WORK INSTRUCTIONS:
In the entries below, find the string "shape" and return each line holding it.

EXTRACTED RECORDS:
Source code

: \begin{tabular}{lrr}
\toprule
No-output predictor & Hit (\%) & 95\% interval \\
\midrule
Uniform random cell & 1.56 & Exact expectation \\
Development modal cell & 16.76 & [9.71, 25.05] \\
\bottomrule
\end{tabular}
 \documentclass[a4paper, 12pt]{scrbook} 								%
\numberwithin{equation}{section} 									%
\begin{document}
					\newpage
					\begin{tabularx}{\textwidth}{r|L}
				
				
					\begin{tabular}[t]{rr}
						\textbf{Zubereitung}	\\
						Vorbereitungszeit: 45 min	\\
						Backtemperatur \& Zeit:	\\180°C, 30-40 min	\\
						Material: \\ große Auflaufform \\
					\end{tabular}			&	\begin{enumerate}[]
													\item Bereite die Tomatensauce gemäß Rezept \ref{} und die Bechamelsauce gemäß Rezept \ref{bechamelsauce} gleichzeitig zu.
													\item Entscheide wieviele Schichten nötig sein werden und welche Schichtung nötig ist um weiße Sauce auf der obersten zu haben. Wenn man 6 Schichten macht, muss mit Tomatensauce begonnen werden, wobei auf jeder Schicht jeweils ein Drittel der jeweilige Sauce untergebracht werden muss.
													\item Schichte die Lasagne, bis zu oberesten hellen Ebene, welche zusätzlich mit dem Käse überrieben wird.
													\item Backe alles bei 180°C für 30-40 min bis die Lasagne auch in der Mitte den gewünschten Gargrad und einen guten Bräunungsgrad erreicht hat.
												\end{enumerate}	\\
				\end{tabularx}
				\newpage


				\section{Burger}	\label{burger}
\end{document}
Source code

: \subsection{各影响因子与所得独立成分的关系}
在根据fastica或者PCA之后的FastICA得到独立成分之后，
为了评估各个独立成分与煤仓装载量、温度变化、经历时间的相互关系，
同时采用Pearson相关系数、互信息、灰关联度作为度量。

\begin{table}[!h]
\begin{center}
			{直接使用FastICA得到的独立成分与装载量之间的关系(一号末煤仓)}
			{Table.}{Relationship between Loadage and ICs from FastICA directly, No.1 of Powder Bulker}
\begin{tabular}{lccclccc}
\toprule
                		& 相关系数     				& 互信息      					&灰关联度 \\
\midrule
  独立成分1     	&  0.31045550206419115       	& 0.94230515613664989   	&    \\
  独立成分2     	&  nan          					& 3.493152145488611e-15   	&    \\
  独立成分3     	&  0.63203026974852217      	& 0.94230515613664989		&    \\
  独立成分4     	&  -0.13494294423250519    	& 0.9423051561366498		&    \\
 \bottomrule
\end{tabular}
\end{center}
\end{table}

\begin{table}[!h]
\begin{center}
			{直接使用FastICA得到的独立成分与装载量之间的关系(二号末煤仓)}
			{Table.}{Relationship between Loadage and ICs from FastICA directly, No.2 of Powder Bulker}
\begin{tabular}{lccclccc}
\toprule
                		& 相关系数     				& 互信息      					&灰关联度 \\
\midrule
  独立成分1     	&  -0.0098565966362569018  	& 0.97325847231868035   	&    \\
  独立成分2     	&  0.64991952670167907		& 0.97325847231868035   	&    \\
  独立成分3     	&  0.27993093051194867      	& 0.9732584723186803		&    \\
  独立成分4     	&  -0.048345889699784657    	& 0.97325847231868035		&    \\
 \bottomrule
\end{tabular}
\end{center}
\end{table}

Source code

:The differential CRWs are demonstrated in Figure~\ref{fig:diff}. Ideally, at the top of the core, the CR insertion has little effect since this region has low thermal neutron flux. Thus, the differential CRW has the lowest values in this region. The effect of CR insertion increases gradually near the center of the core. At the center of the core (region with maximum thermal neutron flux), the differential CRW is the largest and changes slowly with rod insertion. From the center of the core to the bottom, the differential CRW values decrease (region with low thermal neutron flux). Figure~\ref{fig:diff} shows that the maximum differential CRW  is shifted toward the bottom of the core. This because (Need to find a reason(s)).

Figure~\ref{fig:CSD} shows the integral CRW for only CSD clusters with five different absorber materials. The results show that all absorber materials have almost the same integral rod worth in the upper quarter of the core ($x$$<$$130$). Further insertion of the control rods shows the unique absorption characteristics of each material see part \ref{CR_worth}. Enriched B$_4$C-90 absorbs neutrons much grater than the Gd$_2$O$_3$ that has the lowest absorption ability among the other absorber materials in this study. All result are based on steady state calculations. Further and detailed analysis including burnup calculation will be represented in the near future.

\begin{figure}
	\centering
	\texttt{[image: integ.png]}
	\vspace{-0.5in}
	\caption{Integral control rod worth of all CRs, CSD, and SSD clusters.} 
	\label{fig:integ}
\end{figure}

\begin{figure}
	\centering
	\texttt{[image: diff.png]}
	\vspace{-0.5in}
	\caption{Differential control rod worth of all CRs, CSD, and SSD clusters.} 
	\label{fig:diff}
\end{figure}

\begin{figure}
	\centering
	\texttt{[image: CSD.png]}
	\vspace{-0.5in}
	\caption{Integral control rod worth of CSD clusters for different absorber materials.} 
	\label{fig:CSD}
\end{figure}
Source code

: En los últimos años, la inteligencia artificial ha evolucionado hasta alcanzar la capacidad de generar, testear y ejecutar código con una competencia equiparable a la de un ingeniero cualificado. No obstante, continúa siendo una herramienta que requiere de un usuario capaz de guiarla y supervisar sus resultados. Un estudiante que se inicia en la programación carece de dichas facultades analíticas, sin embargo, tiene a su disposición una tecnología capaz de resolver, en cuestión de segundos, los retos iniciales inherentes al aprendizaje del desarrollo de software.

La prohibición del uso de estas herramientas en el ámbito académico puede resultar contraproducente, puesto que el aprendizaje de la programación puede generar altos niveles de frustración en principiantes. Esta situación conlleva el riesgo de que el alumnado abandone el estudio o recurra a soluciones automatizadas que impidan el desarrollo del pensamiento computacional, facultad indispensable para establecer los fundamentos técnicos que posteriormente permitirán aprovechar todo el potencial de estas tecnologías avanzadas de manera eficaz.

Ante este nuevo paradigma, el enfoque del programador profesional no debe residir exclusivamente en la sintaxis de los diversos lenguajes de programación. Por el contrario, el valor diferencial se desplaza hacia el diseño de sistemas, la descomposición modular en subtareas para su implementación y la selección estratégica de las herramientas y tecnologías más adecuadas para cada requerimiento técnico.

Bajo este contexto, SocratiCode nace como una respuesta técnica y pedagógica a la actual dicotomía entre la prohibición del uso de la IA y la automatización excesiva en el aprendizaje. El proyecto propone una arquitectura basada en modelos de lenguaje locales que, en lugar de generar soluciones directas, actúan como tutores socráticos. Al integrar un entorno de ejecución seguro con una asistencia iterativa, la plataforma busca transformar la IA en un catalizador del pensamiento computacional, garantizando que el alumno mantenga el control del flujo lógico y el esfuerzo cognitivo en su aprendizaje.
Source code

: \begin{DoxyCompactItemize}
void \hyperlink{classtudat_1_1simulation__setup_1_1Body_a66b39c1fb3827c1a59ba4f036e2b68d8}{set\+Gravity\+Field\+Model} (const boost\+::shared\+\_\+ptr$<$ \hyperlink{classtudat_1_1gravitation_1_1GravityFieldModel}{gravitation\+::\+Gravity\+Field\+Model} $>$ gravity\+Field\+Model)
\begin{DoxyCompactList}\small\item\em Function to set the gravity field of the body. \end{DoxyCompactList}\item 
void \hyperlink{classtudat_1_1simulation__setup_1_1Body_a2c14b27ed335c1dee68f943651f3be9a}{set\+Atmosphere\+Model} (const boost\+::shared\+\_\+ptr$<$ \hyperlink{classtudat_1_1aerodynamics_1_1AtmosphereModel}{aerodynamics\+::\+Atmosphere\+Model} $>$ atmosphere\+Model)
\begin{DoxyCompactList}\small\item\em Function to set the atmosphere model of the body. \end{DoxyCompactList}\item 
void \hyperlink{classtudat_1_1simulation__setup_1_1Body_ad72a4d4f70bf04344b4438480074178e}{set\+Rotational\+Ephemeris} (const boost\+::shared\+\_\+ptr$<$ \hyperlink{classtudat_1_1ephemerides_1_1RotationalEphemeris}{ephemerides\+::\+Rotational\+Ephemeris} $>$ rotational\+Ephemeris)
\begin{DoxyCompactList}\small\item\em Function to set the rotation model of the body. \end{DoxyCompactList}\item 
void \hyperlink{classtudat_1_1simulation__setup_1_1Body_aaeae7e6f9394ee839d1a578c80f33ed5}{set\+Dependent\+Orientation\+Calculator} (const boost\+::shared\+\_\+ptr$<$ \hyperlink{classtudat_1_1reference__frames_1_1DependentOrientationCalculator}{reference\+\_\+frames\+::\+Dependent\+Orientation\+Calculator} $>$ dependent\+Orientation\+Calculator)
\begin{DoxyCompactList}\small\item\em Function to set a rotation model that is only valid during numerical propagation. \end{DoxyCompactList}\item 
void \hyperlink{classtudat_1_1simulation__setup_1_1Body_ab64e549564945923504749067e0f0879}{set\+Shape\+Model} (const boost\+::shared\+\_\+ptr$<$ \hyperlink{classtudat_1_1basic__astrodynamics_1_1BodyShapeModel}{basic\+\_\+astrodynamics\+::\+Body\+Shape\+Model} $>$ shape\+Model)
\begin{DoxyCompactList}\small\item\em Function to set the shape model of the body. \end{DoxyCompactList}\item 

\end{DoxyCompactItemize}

OUTPUT FOR THIS EXERCISE:
void \hyperlink{classtudat_1_1simulation__setup_1_1Body_ab64e549564945923504749067e0f0879}{set\+Shape\+Model} (const boost\+::shared\+\_\+ptr$<$ \hyperlink{classtudat_1_1basic__astrodynamics_1_1BodyShapeModel}{basic\+\_\+astrodynamics\+::\+Body\+Shape\+Model} $>$ shape\+Model)
\begin{DoxyCompactList}\small\item\em Function to set the shape model of the body. \end{DoxyCompactList}\item 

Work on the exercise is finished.